Within a few weeks, this tissue-based implant will develop its own blood supply, meaning it is better able to resist bacterial infection.

Professor Jonathan Knowles, professor of biomaterials science at University College London, is the principal investigator on a project by RAFT, called ‘3D printing for facial reconstruction’. His team are working on a biodegradable structural implant to improve the success rate of face, head and neck reconstruction surgeries.

“The current technologies tend to rely on metals, which is not ideal because they’re obviously a permanent implant rather than a temporary one,” he says. “We’re trying to develop an alternative to that which is a degradable material that can be implanted.”

The implant will create a scaffold that encourages the patient’s own bone to grow into the right position. As the bone grows, the scaffold will be absorbed, leaving the healthy bone behind.

“We’ve tried to synthesise some materials that have very high strength and low toxicity, and that can be 3D printed very quickly,” says Knowles. “This gives us the possibility of being able to print on demand and implant them fairly rapidly. The method we’re using also offers the potential for very high resolution of the print in the final object.”
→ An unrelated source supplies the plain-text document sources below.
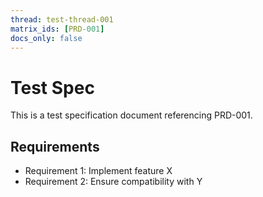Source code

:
 ```yaml
---
thread: test-thread-001
matrix_ids: [PRD-001]
docs_only: false
---
```


# Test Spec

This is a test specification document referencing PRD-001.

## Requirements

- Requirement 1: Implement feature X
- Requirement 2: Ensure compatibility with Y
He is now looking for industrial partners to move the technology into the clinical testing phase, and anticipates it could be used on patients in the next three to five years. He believes this will be part of a larger wave of improvements in materials design and materials chemistry.

Gastman thinks that the next advances in facial reconstruction surgery could well be linked to advances elsewhere. And he hopes that the successful outcome of Katie’s surgery will soon prompt private insurers to cover these procedures (which to date have been supported by the US Department of Defense).

“The world of face transplantation connects to liver, lung and heart transplants and vice versa, so it may not be in our area where we make the discoveries,” he says. “There are advances going on all the time for patients with a variety of maladies. We will take patients’ tissues, convert them into whatever we want them to be, and re-implant them into the patient to give aesthetics, form and function that we couldn’t before.”